[Start of Attachment]
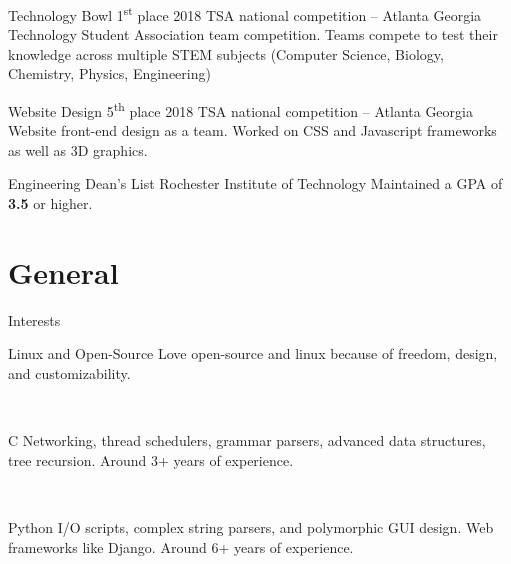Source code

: \documentclass[print]{alternate}
\begin{document}
\begin{entrylist}
\entry
{}
{Technology Bowl 1\textsuperscript{st} place}
{2018 TSA national competition -- Atlanta Georgia}
{Technology Student Association team competition. Teams compete to test their knowledge across multiple STEM subjects (Computer Science, Biology, Chemistry, Physics, Engineering)}

\end{entrylist}
\begin{entrylist}

\entry
{}
{Website Design 5\textsuperscript{th} place}
{2018 TSA national competition -- Atlanta Georgia}
{Website front-end design as a team. Worked on CSS and Javascript frameworks as well as 3D graphics.}


\end{entrylist}
\begin{entrylist}

\entry
{}
{Engineering Dean's List}
{Rochester Institute of Technology}
{Maintained a GPA of \textbf{3.5} or higher.}

\end{entrylist}


\section{General}{Interests}

\vspace{-0.3cm}
\begin{entrylist}
\entry
{}
{Linux and Open-Source}
{}
{Love open-source and linux because of freedom, design, and customizability.}

\end{entrylist}\
\begin{entrylist}
\entry
{}
{C}
{}
{Networking, thread schedulers, grammar parsers, advanced data structures, tree recursion. Around 3+ years of experience.}
\end{entrylist}\
\begin{entrylist}
\entry
{}
{Python}
{}
{I/O scripts, complex string parsers, and polymorphic GUI design. Web frameworks like Django. Around 6+ years of experience.}

\end{entrylist}\
\end{document}
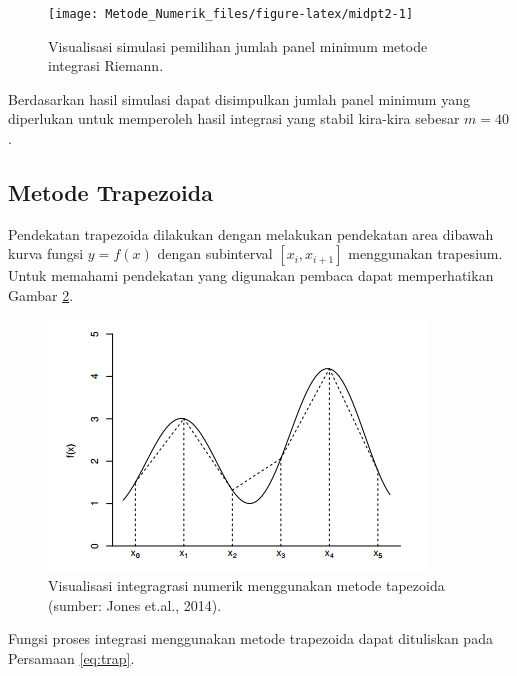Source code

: \documentclass[
]{book}
\theoremstyle{definition}
\theoremstyle{definition}
\theoremstyle{definition}
\theoremstyle{definition}
\theoremstyle{remark}
\begin{document}
\begin{figure}

{\centering \texttt{[image: Metode\_Numerik\_files/figure-latex/midpt2-1]} 

}

\caption{Visualisasi simulasi pemilihan jumlah panel minimum metode integrasi Riemann.}\label{fig:midpt2}
\end{figure}

Berdasarkan hasil simulasi dapat disimpulkan jumlah panel minimum yang diperlukan untuk memperoleh hasil integrasi yang stabil kira-kira sebesar \(m=40\).

\hypertarget{trapezoida}{%
\subsection{Metode Trapezoida}\label{trapezoida}}

Pendekatan trapezoida dilakukan dengan melakukan pendekatan area dibawah kurva fungsi \(y=f\left(x\right)\) dengan subinterval \(\left[x_i,x_{i+1}\right]\) menggunakan trapesium. Untuk memahami pendekatan yang digunakan pembaca dapat memperhatikan Gambar \ref{fig:trapviz}.

\begin{figure}

{\centering \includegraphics[width=0.9\linewidth]{./images/trapviz} 

}

\caption{Visualisasi integragrasi numerik menggunakan metode tapezoida (sumber: Jones et.al., 2014).}\label{fig:trapviz}
\end{figure}

Fungsi proses integrasi menggunakan metode trapezoida dapat dituliskan pada Persamaan \eqref{eq:trap}.
\end{document}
[End of Attachment]
Identify and extract each line of the listing that contains "panel".

## Solution to this task
\caption{Visualisasi simulasi pemilihan jumlah panel minimum metode integrasi Riemann.}\label{fig:midpt2}
Berdasarkan hasil simulasi dapat disimpulkan jumlah panel minimum yang diperlukan untuk memperoleh hasil integrasi yang stabil kira-kira sebesar \(m=40\).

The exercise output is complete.